BLESSED FOR TRUSTING
DAVID trusted and waited on the Lord. The Lord blessed him to be king of God’s people. God saw David as “a man after his own heart,” even when David was only boy (1 Samuel 13:14). God’s sent his prophet Samuel to anointed David to be the next king of Israel at the time he was a boy (1 Samuel 16:13).
However, David waited patiently for years, allowing the Lord to grow and prepare him for the throne of Israel. God enabled him to gain recognition by killing and beheading a giant who was and enemy of God’s people. And the Lord taught him to be a great leader by heading an army and winning many battles.
However, David refused to move ahead of God when he had opportunity to kill Saul, the reigning king—although Saul sought to kill David because of his fame and favor.

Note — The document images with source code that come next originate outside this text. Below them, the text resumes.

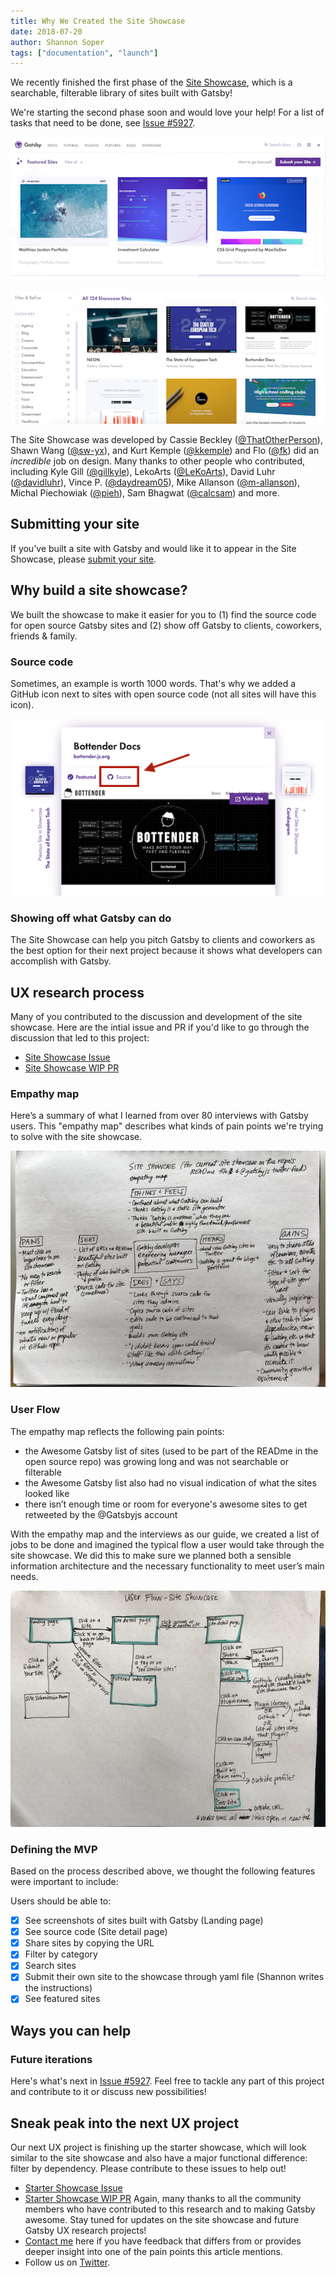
 ```yaml
---
title: Why We Created the Site Showcase
date: 2018-07-20
author: Shannon Soper
tags: ["documentation", "launch"]
---
```


We recently finished the first phase of the [Site Showcase](https://gatsbyjs.org/showcase/), which is a searchable, filterable library of sites built with Gatsby!

We're starting the second phase soon and would love your help! For a list of tasks that need to be done, see [Issue #5927](https://github.com/gatsbyjs/gatsby/issues/5927).

![Featured Sites](featured-sites.png)

![Filtered Sites](filtered-sites.png)

The Site Showcase was developed by Cassie Beckley ([@ThatOtherPerson](https://github.com/ThatOtherPerson)), Shawn Wang ([@sw-yx](https://github.com/sw-yx)), and Kurt Kemple ([@kkemple](https://github.com/kkemple)) and Flo ([@fk](https://github.com/fk)) did an _incredible_ job on design. Many thanks to other people who contributed, including Kyle Gill ([@gillkyle](https://github.com/gillkyle)), LekoArts ([@LeKoArts](https://github.com/LeKoArts)), David Luhr ([@davidluhr](https://github.com/davidluhr)), Vince P. ([@daydream05](https://github.com/daydream05)), Mike Allanson ([@m-allanson](https://github.com/m-allanson)), Michal Piechowiak ([@pieh](https://github.com/pieh)), Sam Bhagwat ([@calcsam](https://github.com/calcsam)) and more.

## Submitting your site

If you've built a site with Gatsby and would like it to appear in the Site Showcase, please [submit your site](https://github.com/gatsbyjs/gatsby/blob/master/docs/docs/site-showcase-submissions.md).

## Why build a site showcase?

We built the showcase to make it easier for you to (1) find the source code for open source Gatsby sites and (2) show off Gatsby to clients, coworkers, friends & family.

### Source code

Sometimes, an example is worth 1000 words. That's why we added a GitHub icon next to sites with open source code (not all sites will have this icon).

![Site Showcase Source Code Available Icon](site-showcase-source-code.png)

### Showing off what Gatsby can do

The Site Showcase can help you pitch Gatsby to clients and coworkers as the best option for their next project because it shows what developers can accomplish with Gatsby.

## UX research process

Many of you contributed to the discussion and development of the site showcase. Here are the intial issue and PR if you'd like to go through the discussion that led to this project:

- [Site Showcase Issue](https://github.com/gatsbyjs/gatsby/issues/4392)
- [Site Showcase WIP PR](https://github.com/gatsbyjs/gatsby/pull/5524)

### Empathy map

Here’s a summary of what I learned from over 80 interviews with Gatsby users. This "empathy map" describes what kinds of pain points we're trying to solve with the site showcase.

![Empathy Map Site Showcase](empathy-map-site-showcase.jpg)

### User Flow

The empathy map reflects the following pain points:

- the Awesome Gatsby list of sites (used to be part of the READme in the open source repo) was growing long and was not searchable or filterable
- the Awesome Gatsby list also had no visual indication of what the sites looked like
- there isn’t enough time or room for everyone's awesome sites to get retweeted by the @Gatsbyjs account

With the empathy map and the interviews as our guide, we created a list of jobs to be done and imagined the typical flow a user would take through the site showcase. We did this to make sure we planned both a sensible information architecture and the necessary functionality to meet user’s main needs.

![User flow](user-flow-site-showcase.jpg)

### Defining the MVP

Based on the process described above, we thought the following features were important to include:

Users should be able to:

- [x] See screenshots of sites built with Gatsby (Landing page)
- [x] See source code (Site detail page)
- [x] Share sites by copying the URL
- [x] Filter by category
- [x] Search sites
- [x] Submit their own site to the showcase through yaml file (Shannon writes the instructions)
- [x] See featured sites

## Ways you can help

### Future iterations

Here's what's next in [Issue #5927](https://github.com/gatsbyjs/gatsby/issues/5927). Feel free to tackle any part of this project and contribute to it or discuss new possibilities!

## Sneak peak into the next UX project

Our next UX project is finishing up the starter showcase, which will look similar to the site showcase and also have a major functional difference: filter by dependency. Please contribute to these issues to help out!

- [Starter Showcase Issue](https://github.com/gatsbyjs/gatsby/issues/5334)
- [Starter Showcase WIP PR](https://github.com/gatsbyjs/gatsby/pull/5831)
  Again, many thanks to all the community members who have contributed to this research and to making Gatsby awesome. Stay tuned for updates on the site showcase and future Gatsby UX research projects!
- [Contact me](https://twitter.com/shannonb_ux/status/938551014956732418) here if you have feedback that differs from or provides deeper insight into one of the pain points this article mentions.
- Follow us on [Twitter](https://twitter.com/gatsbyjs).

But David saw Saul as the one God had chosen to be king before David (1 Samuel 24). David waited on the Lord and was blessed to be king of God’s people (2 Samuel 5:1-3).
TROUBLED FOR NOT TRUSTING
SAUL lost his position as king of Israel because he failed to trust and wait on the Lord. Before Saul went to war against the Philistines, God told him to wait on God’s chosen prophet to offer a burnt offering to the Lord. But because Saul saw the prophet Samuel was running late, and fearing his army would abandon him, Saul offered a burnt offering to God. When Samuel arrived and saw what Saul had done, the prophet told Saul he had disobeyed the Lord’s command; and that the Lord “has sought out a man after his own heart” to be ruler over his people (1 Samuel 13:8-14).

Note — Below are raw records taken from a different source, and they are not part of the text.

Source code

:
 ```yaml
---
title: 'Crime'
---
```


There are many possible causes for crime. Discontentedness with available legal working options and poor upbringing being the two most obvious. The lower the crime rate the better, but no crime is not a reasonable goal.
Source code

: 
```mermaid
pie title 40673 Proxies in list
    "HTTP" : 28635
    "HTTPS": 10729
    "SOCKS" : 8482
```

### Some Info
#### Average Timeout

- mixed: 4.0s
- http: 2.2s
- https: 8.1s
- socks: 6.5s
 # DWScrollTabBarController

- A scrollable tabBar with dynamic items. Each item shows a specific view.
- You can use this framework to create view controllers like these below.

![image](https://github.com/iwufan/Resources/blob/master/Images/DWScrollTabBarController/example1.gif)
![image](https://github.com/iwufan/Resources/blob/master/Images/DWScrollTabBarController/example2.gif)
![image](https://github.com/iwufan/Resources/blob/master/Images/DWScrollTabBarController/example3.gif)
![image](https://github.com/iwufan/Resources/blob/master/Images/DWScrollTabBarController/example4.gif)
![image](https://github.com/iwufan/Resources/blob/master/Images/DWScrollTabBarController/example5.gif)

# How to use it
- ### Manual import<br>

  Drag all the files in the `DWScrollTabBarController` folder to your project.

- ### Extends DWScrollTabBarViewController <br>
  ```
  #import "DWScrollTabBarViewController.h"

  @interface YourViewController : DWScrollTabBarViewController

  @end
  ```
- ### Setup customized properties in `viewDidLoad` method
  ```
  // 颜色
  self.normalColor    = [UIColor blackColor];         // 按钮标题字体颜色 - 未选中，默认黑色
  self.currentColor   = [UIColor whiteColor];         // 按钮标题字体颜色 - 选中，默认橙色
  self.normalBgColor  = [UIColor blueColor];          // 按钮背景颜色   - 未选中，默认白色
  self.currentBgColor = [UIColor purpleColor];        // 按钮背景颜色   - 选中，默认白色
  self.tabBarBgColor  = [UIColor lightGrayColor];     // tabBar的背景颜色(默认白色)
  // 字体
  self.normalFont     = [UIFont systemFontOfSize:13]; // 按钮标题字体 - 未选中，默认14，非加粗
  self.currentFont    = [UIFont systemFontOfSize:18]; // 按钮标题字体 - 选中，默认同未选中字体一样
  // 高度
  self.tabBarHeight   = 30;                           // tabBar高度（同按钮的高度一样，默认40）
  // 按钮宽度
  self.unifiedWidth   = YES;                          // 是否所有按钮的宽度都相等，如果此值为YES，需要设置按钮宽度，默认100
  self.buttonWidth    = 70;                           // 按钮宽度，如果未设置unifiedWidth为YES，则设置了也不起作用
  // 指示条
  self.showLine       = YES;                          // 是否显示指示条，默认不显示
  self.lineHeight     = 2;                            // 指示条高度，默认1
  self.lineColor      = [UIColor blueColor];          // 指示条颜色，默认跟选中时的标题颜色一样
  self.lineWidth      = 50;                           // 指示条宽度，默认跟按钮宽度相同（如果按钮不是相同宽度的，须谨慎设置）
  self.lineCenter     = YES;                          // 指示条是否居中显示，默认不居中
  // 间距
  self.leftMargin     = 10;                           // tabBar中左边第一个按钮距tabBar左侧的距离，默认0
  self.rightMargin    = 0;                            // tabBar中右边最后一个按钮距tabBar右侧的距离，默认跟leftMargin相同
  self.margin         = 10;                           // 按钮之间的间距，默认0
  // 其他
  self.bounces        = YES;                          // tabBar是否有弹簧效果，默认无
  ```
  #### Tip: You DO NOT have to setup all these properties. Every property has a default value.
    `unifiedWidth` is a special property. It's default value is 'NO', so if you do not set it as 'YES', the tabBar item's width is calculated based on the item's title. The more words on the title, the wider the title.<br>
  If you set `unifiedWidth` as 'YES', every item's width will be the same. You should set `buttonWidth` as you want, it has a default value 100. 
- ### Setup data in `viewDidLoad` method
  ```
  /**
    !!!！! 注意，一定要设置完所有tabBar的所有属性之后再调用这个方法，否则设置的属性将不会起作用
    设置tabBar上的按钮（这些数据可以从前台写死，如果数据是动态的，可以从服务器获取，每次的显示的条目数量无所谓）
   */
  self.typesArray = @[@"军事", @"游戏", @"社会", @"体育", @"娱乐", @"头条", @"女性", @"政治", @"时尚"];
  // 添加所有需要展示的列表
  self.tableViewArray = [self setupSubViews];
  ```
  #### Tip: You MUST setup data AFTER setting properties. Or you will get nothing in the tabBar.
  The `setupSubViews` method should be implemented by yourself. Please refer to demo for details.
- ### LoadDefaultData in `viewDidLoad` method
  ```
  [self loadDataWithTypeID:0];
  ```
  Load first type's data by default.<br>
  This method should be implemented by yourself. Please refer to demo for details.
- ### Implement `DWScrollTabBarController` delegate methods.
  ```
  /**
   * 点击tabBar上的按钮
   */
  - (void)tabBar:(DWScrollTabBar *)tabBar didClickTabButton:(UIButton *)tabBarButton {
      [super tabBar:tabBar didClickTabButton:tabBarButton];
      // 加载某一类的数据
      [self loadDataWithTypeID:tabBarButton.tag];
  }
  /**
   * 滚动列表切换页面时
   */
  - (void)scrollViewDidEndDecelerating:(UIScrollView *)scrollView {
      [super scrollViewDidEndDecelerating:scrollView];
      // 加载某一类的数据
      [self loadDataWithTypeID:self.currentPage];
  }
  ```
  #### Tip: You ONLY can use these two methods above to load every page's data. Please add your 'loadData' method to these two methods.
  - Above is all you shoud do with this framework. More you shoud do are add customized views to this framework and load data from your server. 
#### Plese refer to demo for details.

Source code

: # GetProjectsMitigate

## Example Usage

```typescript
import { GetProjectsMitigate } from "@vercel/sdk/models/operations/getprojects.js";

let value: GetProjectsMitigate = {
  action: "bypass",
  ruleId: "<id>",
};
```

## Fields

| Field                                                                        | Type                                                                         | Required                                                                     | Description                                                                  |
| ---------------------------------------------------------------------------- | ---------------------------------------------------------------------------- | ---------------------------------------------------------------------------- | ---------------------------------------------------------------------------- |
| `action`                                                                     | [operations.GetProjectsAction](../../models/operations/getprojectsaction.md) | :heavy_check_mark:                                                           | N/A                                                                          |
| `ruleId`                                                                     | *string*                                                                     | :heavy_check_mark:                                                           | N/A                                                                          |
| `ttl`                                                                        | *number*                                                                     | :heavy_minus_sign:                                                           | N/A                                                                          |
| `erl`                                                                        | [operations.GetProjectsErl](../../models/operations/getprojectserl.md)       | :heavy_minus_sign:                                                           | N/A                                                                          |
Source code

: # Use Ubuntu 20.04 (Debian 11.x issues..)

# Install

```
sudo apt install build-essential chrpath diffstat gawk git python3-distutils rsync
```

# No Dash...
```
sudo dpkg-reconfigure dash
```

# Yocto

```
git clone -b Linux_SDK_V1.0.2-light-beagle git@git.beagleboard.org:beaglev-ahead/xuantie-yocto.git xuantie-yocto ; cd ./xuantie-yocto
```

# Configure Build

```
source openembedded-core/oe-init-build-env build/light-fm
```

Saul disobeyed God on another occasion when the Lord sent him to fight the Amalekites, and told him to destroy everything including cattle and sheep. Saul spared the king of the Amalekites, the best of the cattle and sheep, and all that was valuable. When he was confronted by the prophet of God, Saul said, “the soldiers…spared the best of the sheep and cattle to sacrifice to the Lord your God.” God rejected Saul because Saul did not have a heart to trust and obey him. (1 Samuel 15:18-23).
God knows our hearts, as he knew the hearts of David and Saul. He always deals with us in love; but he deals with each of us according to our hearts and our willingness to trust him (1 Samuel 16:7).

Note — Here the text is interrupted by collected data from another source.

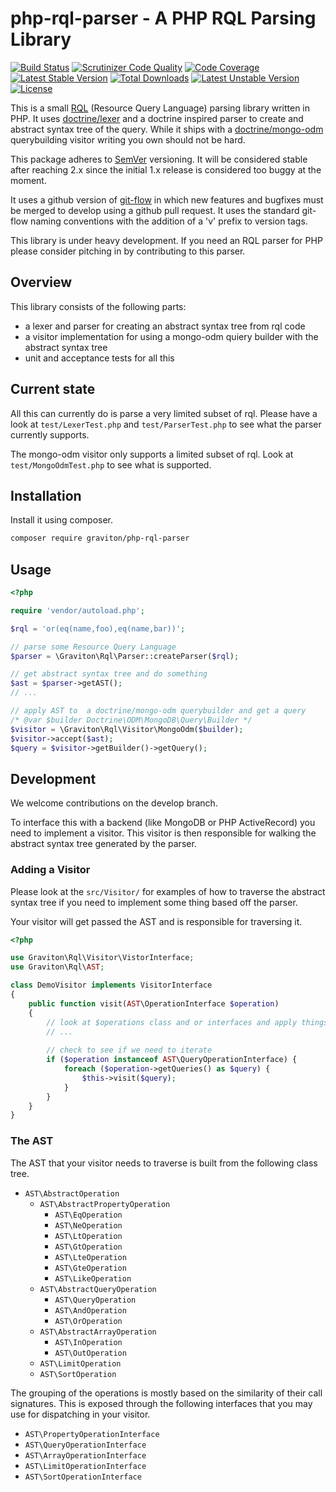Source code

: php-rql-parser - A PHP RQL Parsing Library
==============

[![Build Status](https://travis-ci.org/libgraviton/php-rql-parser.svg?branch=develop)](https://travis-ci.org/libgraviton/php-rql-parser) [![Scrutinizer Code Quality](https://scrutinizer-ci.com/g/libgraviton/php-rql-parser/badges/quality-score.png?b=develop)](https://scrutinizer-ci.com/g/libgraviton/php-rql-parser/?branch=develop) [![Code Coverage](https://scrutinizer-ci.com/g/libgraviton/php-rql-parser/badges/coverage.png?b=develop)](https://scrutinizer-ci.com/g/libgraviton/php-rql-parser/?branch=develop) [![Latest Stable Version](https://poser.pugx.org/graviton/php-rql-parser/v/stable.svg)](https://packagist.org/packages/graviton/php-rql-parser) [![Total Downloads](https://poser.pugx.org/graviton/php-rql-parser/downloads.svg)](https://packagist.org/packages/graviton/php-rql-parser) [![Latest Unstable Version](https://poser.pugx.org/graviton/php-rql-parser/v/unstable.svg)](https://packagist.org/packages/graviton/php-rql-parser) [![License](https://poser.pugx.org/graviton/php-rql-parser/license.svg)](https://packagist.org/packages/graviton/php-rql-parser)


This is a small [RQL](https://github.com/persvr/rql/) (Resource Query Language) parsing library written in PHP. It uses [doctrine/lexer](https://github.com/doctrine/lexer) and
a doctrine inspired parser to create and abstract syntax tree of the query. While it ships with a [doctrine/mongo-odm](https://github.com/doctrine/mongodb-odm) querybuilding
visitor writing you own should not be hard.

This package adheres to [SemVer](http://semver.org/spec/v2.0.0.html) versioning. It will be considered stable after reaching 2.x since the initial 1.x release is
considered too buggy at the moment.

It uses a github version of [git-flow](http://nvie.com/posts/a-successful-git-branching-model/) in which new features and bugfixes must be merged to develop
using a github pull request. It uses the standard git-flow naming conventions with the addition of a 'v' prefix to version tags.

This library is under heavy development. If you need an RQL parser for PHP please consider pitching in by contributing to this parser.

## Overview

This library consists of the following parts:

* a lexer and parser for creating an abstract syntax tree from rql code
* a visitor implementation for using a mongo-odm quiery builder with the abstract syntax tree
* unit and acceptance tests for all this

## Current state

All this can currently do is parse a very limited subset of rql. Please have a look 
at ``test/LexerTest.php`` and ``test/ParserTest.php`` to see what the parser currently 
supports.

The mongo-odm visitor only supports a limited subset of rql. Look at ``test/MongoOdmTest.php``
to see what is supported.

## Installation

Install it using composer.

```bash
composer require graviton/php-rql-parser
```

## Usage

```php
<?php

require 'vendor/autoload.php';

$rql = 'or(eq(name,foo),eq(name,bar))';

// parse some Resource Query Language 
$parser = \Graviton\Rql\Parser::createParser($rql);

// get abstract syntax tree and do something
$ast = $parser->getAST();
// ...

// apply AST to  a doctrine/mongo-odm querybuilder and get a query
/* @var $builder Doctrine\ODM\MongoDB\Query\Builder */
$visitor = \Graviton\Rql\Visitor\MongoOdm($builder);
$visitor->accept($ast);
$query = $visitor->getBuilder()->getQuery();
```

## Development

We welcome contributions on the develop branch.

To interface this with a backend (like MongoDB or PHP ActiveRecord) you need to
implement a visitor. This visitor is then responsible for walking the abstract
syntax tree generated by the parser.

### Adding a Visitor

Please look at the ``src/Visitor/`` for examples of how to traverse the abstract syntax
tree if you need to implement some thing based off the parser.

Your visitor will get passed the AST and is responsible for traversing it.

```php
<?php

use Graviton\Rql\Visitor\VistorInterface;
use Graviton\Rql\AST;

class DemoVisitor implements VisitorInterface
{
    public function visit(AST\OperationInterface $operation)
    {
        // look at $operations class and or interfaces and apply things
        // ...
        
        // check to see if we need to iterate
        if ($operation instanceof AST\QueryOperationInterface) {
            foreach ($operation->getQueries() as $query) {
                $this->visit($query);
            }
        }
    }
}

```

### The AST

The AST that your visitor needs to traverse is built from the following class tree.

* ``AST\AbstractOperation``
  * ``AST\AbstractPropertyOperation``
    * ``AST\EqOperation``
    * ``AST\NeOperation``
    * ``AST\LtOperation``
    * ``AST\GtOperation``
    * ``AST\LteOperation``
    * ``AST\GteOperation``
    * ``AST\LikeOperation``
  * ``AST\AbstractQueryOperation``
    * ``AST\QueryOperation``
    * ``AST\AndOperation``
    * ``AST\OrOperation``
  * ``AST\AbstractArrayOperation``
    * ``AST\InOperation``
    * ``AST\OutOperation``
  * ``AST\LimitOperation``
  * ``AST\SortOperation``

The grouping of the operations is mostly based on the similarity of their call
signatures. This is exposed through the following interfaces that you may use
for dispatching in your visitor.

* ``AST\PropertyOperationInterface``
* ``AST\QueryOperationInterface``
* ``AST\ArrayOperationInterface``
* ``AST\LimitOperationInterface``
* ``AST\SortOperationInterface``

TRUSTING AND WAITING ON THE LORD FOR ALL OUR NEEDS
There are many things we might need or want—money, recognition, companionship, house, car and you-name-it. There is the possibility of being like David or like Saul. In our anxiousness to get what we feel we need or want, like Saul, we could go ahead of God. Or, although we may find it challenging to wait, like David, we could decide to trust in the Lord. God’s Word says, trust in the Lord with all our heart, and lean not to our own understanding, and he will lead you in the right path and will bless us at the right time (Proverbs 3:5-6; Prov. 27:14).
God’s Word counsels us to “seek first the kingdom of God and his righteousness”– and trust that he will add all other things we need and want (Matthew 6:33; Psalm 37:4). For “He who did not spare His own Son but gave Him up for us all, how will He not also, along with Him, freely give us all things [including heaven]?” (Romans 8:32; John 14:2-3).